Can you explain this ?!
In earlier lessons I've learned that whenever there's a negation we use the article de
So how can this scentenc here could be right?
On n'est pas des robots
On n'est pas de robots ?
The rule that negated verbs command "de" excludes the verb "être".
Just change this sentence to a singular:
- je ne suis pas un robot.
The plural of "un robot" is "des robots". So, the plural of "je ne suis pas un robot" is:
- nous ne sommes pas des robots.
With another verb now:
- je n'ai pas de robot(s) - meaning that otherwise, I would have one or several. In both cases, "de" drops the article and the noun can be singular or plural, depending on context.

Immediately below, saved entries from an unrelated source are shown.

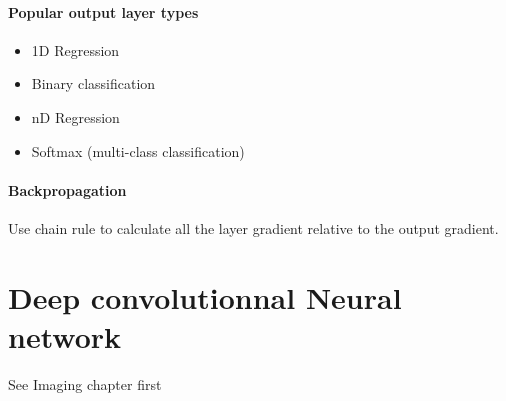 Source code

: 		\paragraph*{Popular output layer types}
			\begin{itemize}
				\item 1D Regression
				\item Binary classification
				\item nD Regression
				\item Softmax (multi-class classification)
			\end{itemize}

		\paragraph*{Backpropagation}
			Use chain rule to calculate all the layer gradient relative to the output gradient.


\section{Deep convolutionnal Neural network}

	See Imaging chapter first


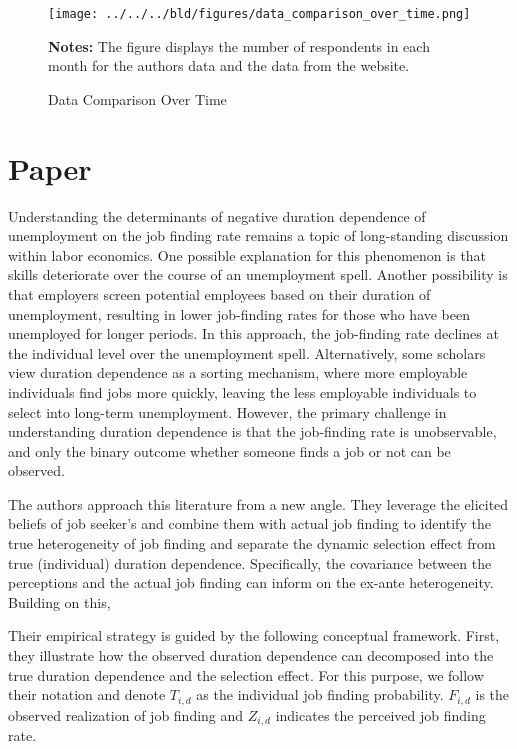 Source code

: \documentclass[11pt,a4paper,leqno]{article}
\begin{document}
\begin{figure}[!htbp] \centering
	\texttt{[image: ../../../bld/figures/data\_comparison\_over\_time.png]}
	\begin{minipage}[center]{0.75\textwidth}
		\caption*{\footnotesize \textbf{Notes:} The figure displays the number of respondents in each month for the authors data and the data from the website.}
	\end{minipage}
  \caption{Data Comparison Over Time}
\label{fig:comp_over_time}
\end{figure}

\section{Paper} \label{sec:paper}

Understanding the determinants of negative duration dependence of unemployment on the job finding rate remains a topic of long-standing discussion within labor economics.  One possible explanation for this phenomenon is that skills deteriorate over the course of an unemployment spell. Another possibility is that employers screen potential employees based on their duration of unemployment, resulting in lower job-finding rates for those who have been unemployed for longer periods. In this approach, the job-finding rate declines at the individual level over the unemployment spell. Alternatively, some scholars view duration dependence as a sorting mechanism, where more employable individuals find jobs more quickly, leaving the less employable individuals to select into long-term unemployment. However, the primary challenge in understanding duration dependence is that the job-finding rate is unobservable, and only the binary outcome whether someone finds a job or not can be observed. 

The authors approach this literature from a new angle. They leverage the elicited beliefs of job seeker's and combine them with actual job finding to identify the true heterogeneity of job finding and separate the dynamic selection effect from true (individual) duration dependence. Specifically, the covariance between the perceptions and the actual job finding can inform on the ex-ante heterogeneity. Building on this,

Their empirical strategy is guided by the following conceptual framework. First, they illustrate how the observed duration dependence can decomposed into the true duration dependence and the selection effect. For this purpose, we follow their notation and denote $T_{i,d}$ as the individual job finding probability. $F_{i,d}$ is the observed realization of job finding and $Z_{i,d}$ indicates the perceived job finding rate.
\end{document}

It's still the same de but it has to agree with the number of the noun. So if it's "robots" then the de becomes des, which is its plural form.

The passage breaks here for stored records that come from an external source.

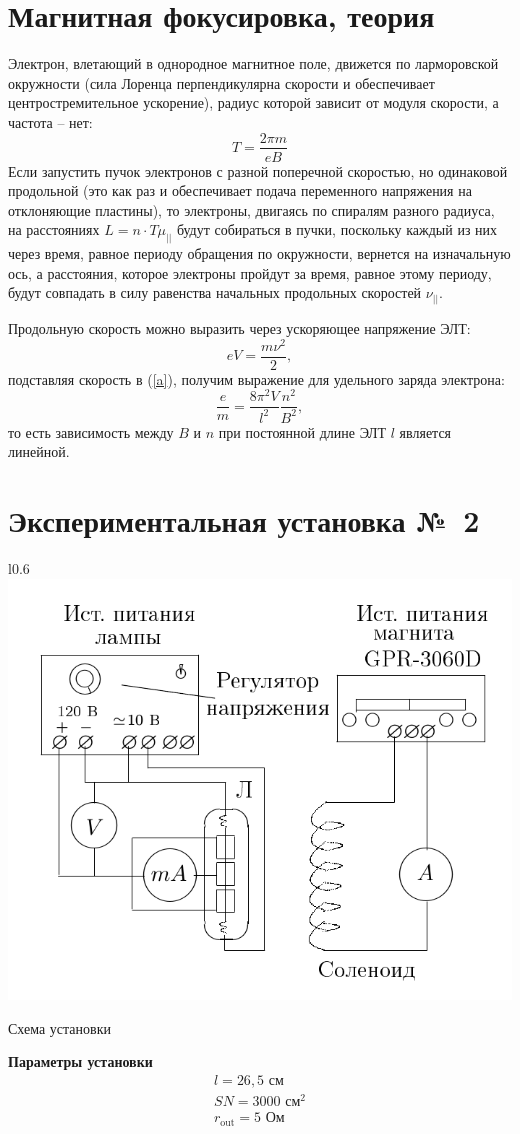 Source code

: \documentclass[a4paper, 12pt]{article}
\begin{document}
\section*{Магнитная фокусировка, теория}
Электрон, влетающий в однородное магнитное поле, движется по ларморовской окружности (сила Лоренца перпендикулярна скорости и обеспечивает центростремительное ускорение), радиус которой зависит от модуля скорости, а частота -- нет:
\begin{equation}
T = \frac{2\pi m}{eB} \label{a}
\end{equation}
Если запустить пучок электронов с разной поперечной скоростью, но одинаковой продольной (это как раз и обеспечивает подача переменного напряжения на отклоняющие пластины), то электроны, двигаясь по спиралям разного радиуса, на расстояниях $L = n\cdot T\mu_{||}$ будут собираться в пучки, поскольку каждый из них через время, равное периоду обращения по окружности, вернется на изначальную ось, а расстояния, которое электроны пройдут за время, равное этому периоду, будут совпадать в силу равенства начальных продольных скоростей $\nu_{||}$.

Продольную скорость можно выразить через ускоряющее напряжение ЭЛТ:
$$eV = \frac{m\nu^2}{2},$$
подставляя скорость в (\ref{a}), получим выражение для удельного заряда электрона:
$$\frac{e}{m} = \frac{8\pi^2 V}{l^2} \frac{n^2}{B^2},$$
то есть зависимость между $B$ и $n$ при постоянной длине ЭЛТ $l$ является линейной.

\pagebreak
\section*{Экспериментальная установка №~2}
\begin {wrapfigure}[17]{l}{0.6\textwidth}
\includegraphics[trim=0 0 0 20,clip,width=\linewidth]{eq2}
\caption{Схема установки}
\end {wrapfigure}
\textbf{Параметры установки}
\begin{gather*}
l=26,5 \text{ см}\\
SN=3000 \text{ см}^2\\
r_\text{out}=5 \text { Ом}
\end{gather*}
\end{document}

On n'est pas de robot. / On n'est pas des robots. | Both of these are correct.
On n'est pas de robots. | This one is not.
ETA: I stand corrected! It should always be de in negations. Thank you, guys.
I don't think so. My understanding is that you use "de" in negative sentences always. Perhaps there are exceptions that I'm not aware of. Here's a page on this:- https://www.french-test.com/revision/grammar/the-partitive-article-in-negative-sentences
That's a very useful page! Seems like I was wrong, so thank you for the correction!
But when a sentence is negated in French, des changes to de. So I'm not entirely sure. I will ask Sitesurf. :)
I've contacted her, so she will post here(hopefully). Yes, and the same applies when the adjective goes before the noun.
So, instead of "Nous avons des jolies filles," it would be "Nous avons de jolies filles".
And here I was, making sure it always agrees with the number and gender! Thanks, PJMCD. I'll keep an eye on this dicussion for Sitesurf's contribution.
De rien! Just another unnecessary complication in a language! But of course completely necessary. :)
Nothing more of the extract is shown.